__Exercise instructions__.
In the listing, find every line that has the string "sobre" and copy it.
-- Recorded information follows --
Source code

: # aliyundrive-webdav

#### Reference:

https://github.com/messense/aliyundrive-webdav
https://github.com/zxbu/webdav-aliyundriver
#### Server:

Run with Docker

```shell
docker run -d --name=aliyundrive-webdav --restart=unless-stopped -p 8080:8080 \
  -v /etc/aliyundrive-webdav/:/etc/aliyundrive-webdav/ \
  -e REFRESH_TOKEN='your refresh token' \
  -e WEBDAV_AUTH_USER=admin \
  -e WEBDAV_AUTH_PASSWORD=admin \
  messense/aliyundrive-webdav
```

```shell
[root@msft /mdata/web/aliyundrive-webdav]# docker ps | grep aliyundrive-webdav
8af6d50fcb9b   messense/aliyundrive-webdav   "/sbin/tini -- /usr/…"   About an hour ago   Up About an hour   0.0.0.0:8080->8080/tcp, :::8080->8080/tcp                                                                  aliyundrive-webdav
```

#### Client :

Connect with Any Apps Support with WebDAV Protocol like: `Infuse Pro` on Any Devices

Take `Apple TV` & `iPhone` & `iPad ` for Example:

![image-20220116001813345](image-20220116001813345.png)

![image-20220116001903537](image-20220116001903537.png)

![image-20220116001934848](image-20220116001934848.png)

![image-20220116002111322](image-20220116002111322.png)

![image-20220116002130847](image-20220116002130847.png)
-- Recorded information concluded --
-- Recorded information follows --
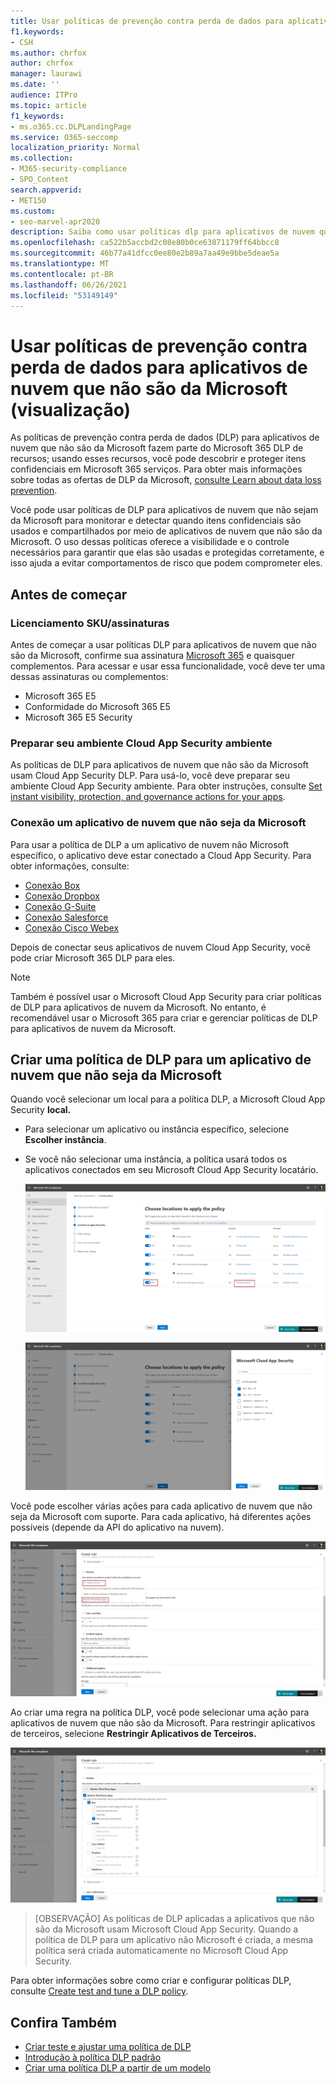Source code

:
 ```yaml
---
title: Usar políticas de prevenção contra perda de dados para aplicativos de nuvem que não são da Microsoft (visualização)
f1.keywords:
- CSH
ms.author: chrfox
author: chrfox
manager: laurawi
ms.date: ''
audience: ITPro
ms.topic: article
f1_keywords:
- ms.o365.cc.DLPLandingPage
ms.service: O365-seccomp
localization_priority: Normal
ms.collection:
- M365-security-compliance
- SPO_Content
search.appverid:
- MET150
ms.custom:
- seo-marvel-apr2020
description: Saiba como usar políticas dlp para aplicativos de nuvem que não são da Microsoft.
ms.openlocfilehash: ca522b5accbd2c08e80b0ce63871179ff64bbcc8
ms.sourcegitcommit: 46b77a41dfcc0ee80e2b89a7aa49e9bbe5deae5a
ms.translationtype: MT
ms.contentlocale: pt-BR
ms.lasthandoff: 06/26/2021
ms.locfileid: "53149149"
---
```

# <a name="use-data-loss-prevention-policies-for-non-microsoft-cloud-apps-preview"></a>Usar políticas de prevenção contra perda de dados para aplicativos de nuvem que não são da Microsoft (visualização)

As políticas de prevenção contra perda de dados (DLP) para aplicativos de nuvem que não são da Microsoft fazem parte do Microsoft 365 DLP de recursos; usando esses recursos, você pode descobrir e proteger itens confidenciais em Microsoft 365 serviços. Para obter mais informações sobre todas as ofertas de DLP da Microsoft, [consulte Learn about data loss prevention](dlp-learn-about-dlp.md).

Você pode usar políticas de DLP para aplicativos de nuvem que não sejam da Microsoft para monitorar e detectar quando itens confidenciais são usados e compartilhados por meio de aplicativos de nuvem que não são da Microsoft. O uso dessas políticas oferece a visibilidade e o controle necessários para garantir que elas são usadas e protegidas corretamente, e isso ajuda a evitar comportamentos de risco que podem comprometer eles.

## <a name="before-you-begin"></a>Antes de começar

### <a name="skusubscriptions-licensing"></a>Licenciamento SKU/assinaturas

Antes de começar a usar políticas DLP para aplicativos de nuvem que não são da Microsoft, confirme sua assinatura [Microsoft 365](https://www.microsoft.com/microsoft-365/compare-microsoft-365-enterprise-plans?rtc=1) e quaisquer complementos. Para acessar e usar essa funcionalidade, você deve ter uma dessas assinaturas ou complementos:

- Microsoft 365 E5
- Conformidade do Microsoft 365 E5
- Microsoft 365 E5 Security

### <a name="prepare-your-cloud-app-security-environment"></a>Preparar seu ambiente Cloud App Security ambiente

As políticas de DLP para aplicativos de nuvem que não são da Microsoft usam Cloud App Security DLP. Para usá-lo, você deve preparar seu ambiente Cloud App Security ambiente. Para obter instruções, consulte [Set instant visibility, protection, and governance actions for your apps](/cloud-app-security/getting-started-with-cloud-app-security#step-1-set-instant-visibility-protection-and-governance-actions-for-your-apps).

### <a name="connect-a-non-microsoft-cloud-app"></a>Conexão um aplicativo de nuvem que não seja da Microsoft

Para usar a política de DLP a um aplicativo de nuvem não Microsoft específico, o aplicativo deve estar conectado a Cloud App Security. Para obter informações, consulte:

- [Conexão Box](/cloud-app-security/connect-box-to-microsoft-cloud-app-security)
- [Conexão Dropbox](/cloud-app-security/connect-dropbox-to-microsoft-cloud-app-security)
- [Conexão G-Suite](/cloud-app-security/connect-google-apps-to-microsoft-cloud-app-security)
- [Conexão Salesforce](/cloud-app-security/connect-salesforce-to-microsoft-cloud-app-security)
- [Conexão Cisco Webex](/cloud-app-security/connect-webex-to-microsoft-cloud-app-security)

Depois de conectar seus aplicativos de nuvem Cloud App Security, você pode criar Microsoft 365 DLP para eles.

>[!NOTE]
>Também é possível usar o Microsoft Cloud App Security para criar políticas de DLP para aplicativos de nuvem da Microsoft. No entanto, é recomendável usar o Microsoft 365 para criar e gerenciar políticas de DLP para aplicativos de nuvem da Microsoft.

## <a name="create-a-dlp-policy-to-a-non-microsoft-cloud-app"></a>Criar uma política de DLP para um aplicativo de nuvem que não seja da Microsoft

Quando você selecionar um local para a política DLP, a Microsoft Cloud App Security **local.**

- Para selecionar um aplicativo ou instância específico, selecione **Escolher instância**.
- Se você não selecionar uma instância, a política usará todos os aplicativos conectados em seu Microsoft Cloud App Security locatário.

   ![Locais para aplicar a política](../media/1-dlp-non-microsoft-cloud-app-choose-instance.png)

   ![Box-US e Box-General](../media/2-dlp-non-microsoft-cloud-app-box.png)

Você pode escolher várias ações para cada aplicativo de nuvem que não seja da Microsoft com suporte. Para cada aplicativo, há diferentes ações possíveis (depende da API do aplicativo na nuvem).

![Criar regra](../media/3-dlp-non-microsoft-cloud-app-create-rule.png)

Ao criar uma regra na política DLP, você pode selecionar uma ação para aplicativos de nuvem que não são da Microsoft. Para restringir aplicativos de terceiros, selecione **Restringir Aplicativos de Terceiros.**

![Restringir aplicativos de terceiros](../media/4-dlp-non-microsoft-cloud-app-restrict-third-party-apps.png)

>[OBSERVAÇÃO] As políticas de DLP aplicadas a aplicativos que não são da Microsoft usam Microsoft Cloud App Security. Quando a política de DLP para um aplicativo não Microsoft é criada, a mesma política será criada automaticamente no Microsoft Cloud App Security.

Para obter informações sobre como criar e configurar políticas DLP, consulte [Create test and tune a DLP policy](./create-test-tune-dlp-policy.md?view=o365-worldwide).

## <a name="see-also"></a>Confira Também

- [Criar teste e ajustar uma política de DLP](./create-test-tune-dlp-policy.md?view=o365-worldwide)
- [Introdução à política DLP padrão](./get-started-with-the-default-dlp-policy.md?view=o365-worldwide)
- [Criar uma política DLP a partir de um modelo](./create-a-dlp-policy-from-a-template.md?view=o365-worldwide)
-- Recorded information concluded --
__Result of the task__.
As políticas de prevenção contra perda de dados (DLP) para aplicativos de nuvem que não são da Microsoft fazem parte do Microsoft 365 DLP de recursos; usando esses recursos, você pode descobrir e proteger itens confidenciais em Microsoft 365 serviços. Para obter mais informações sobre todas as ofertas de DLP da Microsoft, [consulte Learn about data loss prevention](dlp-learn-about-dlp.md).
Para obter informações sobre como criar e configurar políticas DLP, consulte [Create test and tune a DLP policy](./create-test-tune-dlp-policy.md?view=o365-worldwide).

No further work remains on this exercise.